> [Exercise aim]: Within the records below, reproduce without change the lines from the line that has "## Contributing" through the line that has "[Stefan Walther] (https://github.com/stefanwalther)", and only those.

> [Input for this task]:
[Start of section]

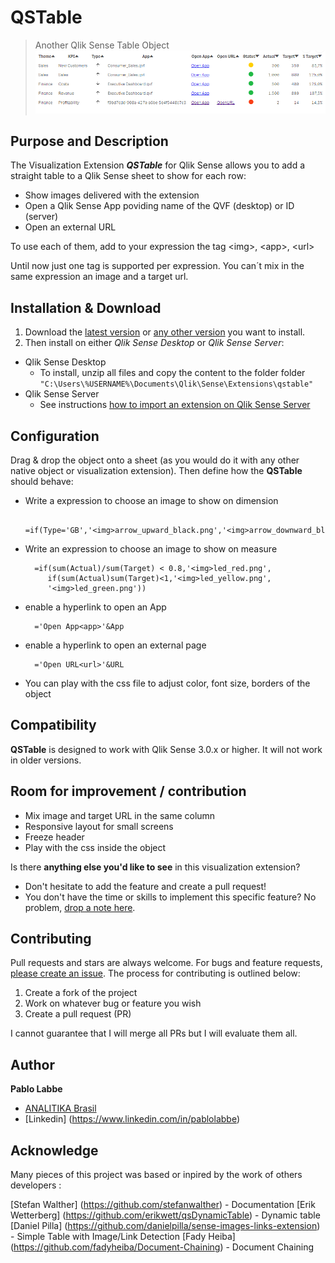 # QSTable
>Another Qlik Sense Table Object
![](https://github.com/PabloSLabbe/QSTable/blob/master/docs/images/Screenshot_QSTable.png)

## Purpose and Description
The Visualization Extension ***QSTable*** for Qlik Sense allows you to add a straight table to a Qlik Sense sheet to show for each row:

* Show images delivered with the extension
* Open a Qlik Sense App poviding name of the QVF (desktop) or ID (server)
* Open an external URL

To use each of them, add to your expression the tag \<img>, \<app>, \<url>

Until now just one tag is supported per expression. You can´t  mix in the same expression an image  and a target url.

## Installation & Download
1. Download the [latest version](https://github.com/PabloSLabbe/QSTable/blob/master/build/QSTable_latest.zip) or [any other version](https://github.com/PabloSLabbe/QSTable/blob/master/build) you want to install.
2. Then install on either *Qlik Sense Desktop* or *Qlik Sense Server*:

* Qlik Sense Desktop
	* To install, unzip all files and copy the content to the folder folder `"C:\Users\%USERNAME%\Documents\Qlik\Sense\Extensions\qstable"`
* Qlik Sense Server
	* See instructions [how to import an extension on Qlik Sense Server](http://help.qlik.com/sense/3.0/en-US/online/#../Subsystems/ManagementConsole/Content/import-extensions.htm)

## Configuration
Drag & drop the object onto a sheet (as you would do it with any other native object or visualization extension).
Then define how the **QSTable** should behave:

* Write a expression to choose an image to show on dimension

		=if(Type='GB','<img>arrow_upward_black.png','<img>arrow_downward_black.png')

* Write an expression to choose an image to show on measure

		=if(sum(Actual)/sum(Target) < 0.8,'<img>led_red.png', 
		   if(sum(Actual)sum(Target)<1,'<img>led_yellow.png',
		   '<img>led_green.png'))

* enable a hyperlink to open an App

        ='Open App<app>'&App

* enable a hyperlink to open an external page

        ='Open URL<url>'&URL
	
* You can play with the css file to adjust color, font size, borders of the object
	
	
## Compatibility
**QSTable** is designed to work with Qlik Sense 3.0.x or higher. It will not work in older versions.

## Room for improvement / contribution
* Mix image and target URL in the same column
* Responsive layout for small screens
* Freeze header
* Play with the css inside the object

Is there **anything else you'd like to see** in this visualization extension?

* Don't hesitate to add the feature and create a pull request!
* You don't have the time or skills to implement this specific feature? No problem, [drop a note here](https://github.com/stefanwalther/sense-navigation/issues).

## Contributing
Pull requests and stars are always welcome. For bugs and feature requests, [please create an issue](https://github.com/pabloslabbe/QSTable/issues).
The process for contributing is outlined below:

1. Create a fork of the project
2. Work on whatever bug or feature you wish
3. Create a pull request (PR)

I cannot guarantee that I will merge all PRs but I will evaluate them all.

## Author
**Pablo Labbe**

* [ANALITIKA Brasil](http://analitika.com.br) 
* [Linkedin] (https://www.linkedin.com/in/pablolabbe)

## Acknowledge

Many pieces of this project was based or inpired by the work of others developers :

 [Stefan Walther] (https://github.com/stefanwalther) - Documentation
 [Erik Wetterberg] (https://github.com/erikwett/qsDynamicTable)  - Dynamic table
 [Daniel Pilla] (https://github.com/danielpilla/sense-images-links-extension)  - Simple Table with Image/Link Detection
 [Fady Heiba] (https://github.com/fadyheiba/Document-Chaining) - Document Chaining
 
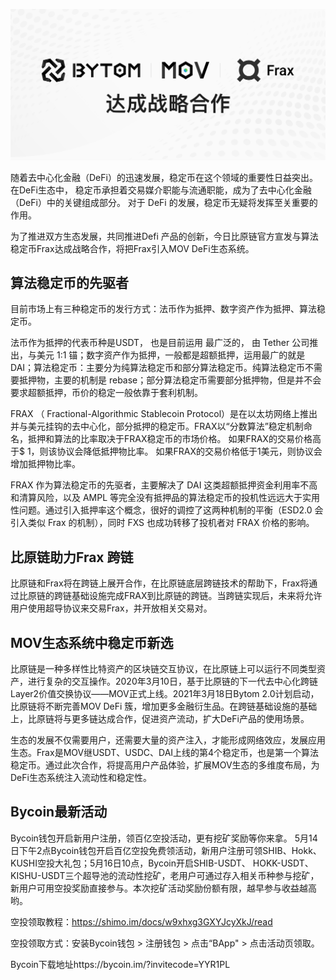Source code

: ![](../images/notify/BytomFrax.png)

随着去中心化金融（DeFi）的迅速发展，稳定币在这个领域的重要性日益突出。在DeFi生态中， 稳定币承担着交易媒介职能与流通职能，成为了去中心化金融（DeFi）中的关键组成部分。 对于 DeFi 的发展，稳定币无疑将发挥至关重要的作用。
 
为了推进双方生态发展，共同推进Defi 产品的创新，今日比原链官方宣发与算法稳定币Frax达成战略合作，将把Frax引入MOV DeFi生态系统。

## 算法稳定币的先驱者

目前市场上有三种稳定币的发行方式：法币作为抵押、数字资产作为抵押、算法稳定币。

法币作为抵押的代表币种是USDT， 也是目前运用 最广泛的， 由 Tether 公司推出，与美元 1:1 锚；数字资产作为抵押，一般都是超额抵押，运用最广的就是 DAI；算法稳定币：主要分为纯算法稳定币和部分算法稳定币。纯算法稳定币不需要抵押物，主要的机制是 rebase；部分算法稳定币需要部分抵押物，但是并不会要求超额抵押，币价的稳定一般依靠于套利机制。

FRAX （ Fractional-Algorithmic Stablecoin Protocol）是在以太坊网络上推出并与美元挂钩的去中心化，部分抵押的稳定币。FRAX以“分数算法”稳定机制命名，抵押和算法的比率取决于FRAX稳定币的市场价格。 如果FRAX的交易价格高于$ 1，则该协议会降低抵押物比率。 如果FRAX的交易价格低于1美元，则协议会增加抵押物比率。 

FRAX 作为算法稳定币的先驱者，主要解决了 DAI 这类超额抵押资金利用率不高和清算风险，以及 AMPL 等完全没有抵押品的算法稳定币的投机性远远大于实用性问题。通过引入抵押率这个概念，很好的调控了这两种机制的平衡（ESD2.0 会引入类似 Frax 的机制），同时 FXS 也成功转移了投机者对 FRAX 价格的影响。
 


## 比原链助力Frax 跨链

比原链和Frax将在跨链上展开合作，在比原链底层跨链技术的帮助下，Frax将通过比原链的跨链基础设施完成FRAX到比原链的跨链。当跨链实现后，未来将允许用户使用超导协议来交易Frax，并开放相关交易对。

## MOV生态系统中稳定币新选
比原链是一种多样性比特资产的区块链交互协议，在比原链上可以运行不同类型资产，进行复杂的交互操作。2020年3月10日，基于比原链的下一代去中心化跨链Layer2价值交换协议——MOV正式上线。2021年3月18日Bytom 2.0计划启动，比原链将不断完善MOV DeFi 簇，增加更多金融衍生品。在跨链基础设施的基础上，比原链将与更多链达成合作，促进资产流动，扩大DeFi产品的使用场景。

生态的发展不仅需要用户，还需要大量的资产注入，才能形成网络效应，发展应用生态。Frax是MOV继USDT、USDC、DAI上线的第4个稳定币，也是第一个算法稳定币。通过此次合作，将提高用户产品体验，扩展MOV生态的多维度布局，为DeFi生态系统注入流动性和稳定性。

## Bycoin最新活动

Bycoin钱包开启新用户注册，领百亿空投活动，更有挖矿奖励等你来拿。
5月14日下午2点Bycoin钱包开启百亿空投免费领活动，新用户注册可领SHIB、Hokk、KUSHI空投大礼包；5月16日10点，Bycoin开启SHIB-USDT、 HOKK-USDT、 KISHU-USDT三个超导池的流动性挖矿，老用户可通过存入相关币种参与挖矿，新用户可用空投奖励直接参与。本次挖矿活动奖励份额有限，越早参与收益越高哟。

空投领取教程：https://shimo.im/docs/w9xhxg3GXYJcyXkJ/read

空投领取方式：安装Bycoin钱包 > 注册钱包 > 点击“BApp" > 点击活动页领取。  

Bycoin下载地址https://bycoin.im/?invitecode=YYR1PL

[End of section]

> [Output for this exercise]:
## Contributing
Pull requests and stars are always welcome. For bugs and feature requests, [please create an issue](https://github.com/pabloslabbe/QSTable/issues).
The process for contributing is outlined below:

1. Create a fork of the project
2. Work on whatever bug or feature you wish
3. Create a pull request (PR)

I cannot guarantee that I will merge all PRs but I will evaluate them all.

## Author
**Pablo Labbe**

* [ANALITIKA Brasil](http://analitika.com.br) 
* [Linkedin] (https://www.linkedin.com/in/pablolabbe)

## Acknowledge

Many pieces of this project was based or inpired by the work of others developers :

 [Stefan Walther] (https://github.com/stefanwalther) - Documentation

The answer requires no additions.